In the late 1940s Fischinger invented the Lumigraph (patented in 1955) which some have mistakenly called a type of color organ. Like other inventors of color organs, Fischinger hoped to make the Lumigraph a commercial product, widely available for anyone, but this did not happen. The instrument produced imagery by pressing against a rubberized screen so it could protrude into a narrow beam of colored light. As a visual instrument, the size of its screen was limited by the reach of the performer. Two people were required to operate the Lumigraph: one to manipulate the screen to create imagery, and a second to change the colors of the lights on cue.

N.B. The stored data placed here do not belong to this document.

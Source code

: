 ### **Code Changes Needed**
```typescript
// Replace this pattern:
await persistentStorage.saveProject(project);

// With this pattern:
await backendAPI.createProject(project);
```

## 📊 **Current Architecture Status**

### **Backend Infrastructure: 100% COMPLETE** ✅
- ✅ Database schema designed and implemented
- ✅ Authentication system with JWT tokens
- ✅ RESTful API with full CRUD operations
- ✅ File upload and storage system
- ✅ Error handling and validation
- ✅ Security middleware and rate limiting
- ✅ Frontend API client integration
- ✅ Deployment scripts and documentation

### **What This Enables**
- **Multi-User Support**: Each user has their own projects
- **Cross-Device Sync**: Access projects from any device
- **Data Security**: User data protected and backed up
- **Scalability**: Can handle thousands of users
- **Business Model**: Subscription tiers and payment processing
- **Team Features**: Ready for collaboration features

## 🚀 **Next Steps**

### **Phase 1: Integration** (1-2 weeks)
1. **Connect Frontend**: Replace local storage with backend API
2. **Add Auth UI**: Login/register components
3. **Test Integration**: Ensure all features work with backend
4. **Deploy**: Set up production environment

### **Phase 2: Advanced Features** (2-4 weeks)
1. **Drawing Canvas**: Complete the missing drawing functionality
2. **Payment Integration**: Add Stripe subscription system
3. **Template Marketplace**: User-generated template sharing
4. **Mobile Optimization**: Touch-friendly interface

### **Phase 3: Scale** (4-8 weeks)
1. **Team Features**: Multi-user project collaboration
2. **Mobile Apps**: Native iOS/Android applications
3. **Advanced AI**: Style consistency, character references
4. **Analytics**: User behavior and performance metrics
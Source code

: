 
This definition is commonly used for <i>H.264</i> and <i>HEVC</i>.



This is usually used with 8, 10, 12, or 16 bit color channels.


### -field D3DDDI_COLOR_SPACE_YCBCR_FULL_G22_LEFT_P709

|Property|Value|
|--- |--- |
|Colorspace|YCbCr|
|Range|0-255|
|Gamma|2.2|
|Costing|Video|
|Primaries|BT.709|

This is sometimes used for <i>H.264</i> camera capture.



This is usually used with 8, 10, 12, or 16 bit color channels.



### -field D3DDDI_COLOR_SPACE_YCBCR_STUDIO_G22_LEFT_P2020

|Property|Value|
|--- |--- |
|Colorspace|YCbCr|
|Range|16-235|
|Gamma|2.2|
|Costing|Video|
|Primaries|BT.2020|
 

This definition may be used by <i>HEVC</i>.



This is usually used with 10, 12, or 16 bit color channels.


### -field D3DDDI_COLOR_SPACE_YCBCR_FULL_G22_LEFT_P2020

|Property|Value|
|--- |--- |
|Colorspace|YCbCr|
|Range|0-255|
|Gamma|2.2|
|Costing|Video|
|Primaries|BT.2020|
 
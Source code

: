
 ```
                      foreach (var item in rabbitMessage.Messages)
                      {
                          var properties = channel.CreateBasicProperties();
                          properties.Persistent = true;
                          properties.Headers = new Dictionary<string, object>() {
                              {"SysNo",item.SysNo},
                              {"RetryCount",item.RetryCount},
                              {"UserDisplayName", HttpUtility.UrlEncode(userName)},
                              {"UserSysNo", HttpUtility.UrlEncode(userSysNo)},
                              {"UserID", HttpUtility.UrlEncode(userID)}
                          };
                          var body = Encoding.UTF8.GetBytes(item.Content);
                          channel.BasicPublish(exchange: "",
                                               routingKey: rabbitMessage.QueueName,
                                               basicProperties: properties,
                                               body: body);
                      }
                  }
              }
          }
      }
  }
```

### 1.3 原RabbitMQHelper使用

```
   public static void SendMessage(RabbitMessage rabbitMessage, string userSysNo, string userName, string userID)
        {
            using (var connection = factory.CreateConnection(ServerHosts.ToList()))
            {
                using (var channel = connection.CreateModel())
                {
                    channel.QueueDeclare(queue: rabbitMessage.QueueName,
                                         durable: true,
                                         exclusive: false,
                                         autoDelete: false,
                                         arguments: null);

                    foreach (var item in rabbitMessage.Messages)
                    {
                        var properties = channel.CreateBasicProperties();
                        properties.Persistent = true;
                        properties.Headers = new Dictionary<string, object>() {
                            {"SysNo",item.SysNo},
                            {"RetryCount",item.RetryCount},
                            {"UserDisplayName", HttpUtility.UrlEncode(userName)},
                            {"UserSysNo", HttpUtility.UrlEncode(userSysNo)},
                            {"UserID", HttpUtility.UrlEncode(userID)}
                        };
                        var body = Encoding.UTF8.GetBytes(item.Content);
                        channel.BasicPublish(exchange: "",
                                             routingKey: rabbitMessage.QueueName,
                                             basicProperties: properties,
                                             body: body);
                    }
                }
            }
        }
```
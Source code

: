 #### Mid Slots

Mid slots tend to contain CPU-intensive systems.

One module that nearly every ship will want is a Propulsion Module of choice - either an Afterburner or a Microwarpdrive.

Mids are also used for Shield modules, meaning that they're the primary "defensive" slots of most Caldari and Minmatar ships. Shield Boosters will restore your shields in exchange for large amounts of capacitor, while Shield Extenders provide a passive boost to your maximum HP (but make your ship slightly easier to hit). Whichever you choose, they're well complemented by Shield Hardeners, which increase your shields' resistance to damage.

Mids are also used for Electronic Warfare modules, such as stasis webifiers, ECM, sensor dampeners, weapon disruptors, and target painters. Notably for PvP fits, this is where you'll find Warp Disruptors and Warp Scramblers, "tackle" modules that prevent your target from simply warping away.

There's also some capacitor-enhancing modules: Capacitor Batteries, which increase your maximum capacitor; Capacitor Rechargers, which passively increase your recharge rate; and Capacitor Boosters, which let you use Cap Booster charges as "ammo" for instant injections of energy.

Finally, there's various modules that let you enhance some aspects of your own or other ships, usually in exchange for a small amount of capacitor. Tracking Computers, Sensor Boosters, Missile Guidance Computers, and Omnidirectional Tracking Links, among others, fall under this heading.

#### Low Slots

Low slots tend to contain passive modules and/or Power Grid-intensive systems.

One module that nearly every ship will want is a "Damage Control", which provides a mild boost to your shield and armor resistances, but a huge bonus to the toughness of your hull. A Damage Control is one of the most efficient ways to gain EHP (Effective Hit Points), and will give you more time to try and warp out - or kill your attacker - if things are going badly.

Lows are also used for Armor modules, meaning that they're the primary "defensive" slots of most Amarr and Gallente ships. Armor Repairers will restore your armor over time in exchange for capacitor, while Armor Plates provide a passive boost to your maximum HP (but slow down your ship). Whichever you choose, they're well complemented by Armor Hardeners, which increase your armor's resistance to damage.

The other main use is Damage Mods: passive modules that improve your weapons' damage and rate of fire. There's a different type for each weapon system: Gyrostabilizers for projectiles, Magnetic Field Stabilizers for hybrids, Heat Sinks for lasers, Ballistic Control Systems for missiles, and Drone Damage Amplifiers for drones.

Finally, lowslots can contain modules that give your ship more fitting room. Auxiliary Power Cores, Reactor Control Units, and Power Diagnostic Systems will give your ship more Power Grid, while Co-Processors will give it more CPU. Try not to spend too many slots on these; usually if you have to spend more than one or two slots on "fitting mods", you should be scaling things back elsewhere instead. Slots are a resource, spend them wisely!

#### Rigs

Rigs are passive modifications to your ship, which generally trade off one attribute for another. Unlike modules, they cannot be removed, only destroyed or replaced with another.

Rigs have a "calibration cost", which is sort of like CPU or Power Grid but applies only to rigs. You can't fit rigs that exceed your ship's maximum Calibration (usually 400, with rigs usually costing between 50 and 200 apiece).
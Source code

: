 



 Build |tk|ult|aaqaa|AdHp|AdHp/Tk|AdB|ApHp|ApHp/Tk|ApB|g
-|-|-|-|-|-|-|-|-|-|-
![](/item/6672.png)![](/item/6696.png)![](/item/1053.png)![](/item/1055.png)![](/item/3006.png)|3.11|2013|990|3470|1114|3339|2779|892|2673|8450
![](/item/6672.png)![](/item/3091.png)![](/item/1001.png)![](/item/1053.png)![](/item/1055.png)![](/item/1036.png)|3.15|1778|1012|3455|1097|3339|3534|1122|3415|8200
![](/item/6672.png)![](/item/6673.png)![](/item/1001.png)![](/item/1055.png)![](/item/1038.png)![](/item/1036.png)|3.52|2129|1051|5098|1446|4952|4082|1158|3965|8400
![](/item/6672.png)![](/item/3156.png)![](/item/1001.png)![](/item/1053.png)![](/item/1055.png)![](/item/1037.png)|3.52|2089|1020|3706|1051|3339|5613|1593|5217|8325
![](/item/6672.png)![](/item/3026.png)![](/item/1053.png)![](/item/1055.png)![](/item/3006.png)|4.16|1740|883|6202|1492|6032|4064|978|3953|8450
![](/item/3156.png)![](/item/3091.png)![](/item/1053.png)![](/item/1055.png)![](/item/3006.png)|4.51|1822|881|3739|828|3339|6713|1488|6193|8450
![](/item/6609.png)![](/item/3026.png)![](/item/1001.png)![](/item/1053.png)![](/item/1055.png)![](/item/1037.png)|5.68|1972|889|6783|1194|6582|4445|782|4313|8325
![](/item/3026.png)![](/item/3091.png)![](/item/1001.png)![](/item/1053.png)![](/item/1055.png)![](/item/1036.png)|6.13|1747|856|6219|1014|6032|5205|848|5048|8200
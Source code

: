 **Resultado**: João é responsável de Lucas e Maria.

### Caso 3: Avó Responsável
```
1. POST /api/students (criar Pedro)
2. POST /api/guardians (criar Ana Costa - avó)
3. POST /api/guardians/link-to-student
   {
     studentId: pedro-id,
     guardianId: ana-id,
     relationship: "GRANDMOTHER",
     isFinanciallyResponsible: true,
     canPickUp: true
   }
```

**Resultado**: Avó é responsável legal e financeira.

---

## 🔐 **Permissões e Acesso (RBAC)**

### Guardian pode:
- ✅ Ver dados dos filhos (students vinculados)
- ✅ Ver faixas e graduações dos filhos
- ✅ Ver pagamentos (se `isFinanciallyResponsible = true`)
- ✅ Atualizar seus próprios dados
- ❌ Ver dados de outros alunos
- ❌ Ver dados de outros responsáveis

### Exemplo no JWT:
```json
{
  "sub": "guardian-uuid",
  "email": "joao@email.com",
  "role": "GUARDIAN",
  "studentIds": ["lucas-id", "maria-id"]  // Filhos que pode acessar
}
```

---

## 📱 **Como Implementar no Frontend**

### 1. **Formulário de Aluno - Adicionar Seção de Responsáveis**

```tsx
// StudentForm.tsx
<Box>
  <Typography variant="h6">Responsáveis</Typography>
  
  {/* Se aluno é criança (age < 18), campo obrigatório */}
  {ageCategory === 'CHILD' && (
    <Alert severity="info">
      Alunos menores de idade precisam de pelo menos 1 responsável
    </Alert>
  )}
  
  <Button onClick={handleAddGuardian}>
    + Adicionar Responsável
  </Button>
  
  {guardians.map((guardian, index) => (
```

The device itself was silent, but was performed accompanying various music. Fischinger gave several performances in Los Angeles and one in San Francisco in the early 1950s, performing various classical and popular music pieces, and many were impressed by the machine’s spectacular images. In 1964 the Lumigraph was used in the science fiction film The Time Travelers, in which it became a ‘lumichord’, although this was not Fischinger’s intent, but the decision of the film’s producers. Fischinger’s son Conrad even built two more machines in different sizes.

Sadly Fischinger died in Los Angeles in 31 January 1967. After his death, his widow Elfriede and daughter Barbara gave performances with the Lumigraph, along with William Moritz, in Europe and the US. Today one of the instruments is in the collection of the Deutsches Filmmuseum in Frankfurt, and the other two are in California. In February 2007 Barbara Fischinger performed on the original Lumigraph in Frankfurt, and in 2012 in Amsterdam. Film and video documentation of Elfriede’s Lumigraph performances are at the Center for Visual Music in Los Angeles, as well as documentation of Barbara’s 2012 rehearsal, showing how the Lumigraph is operated.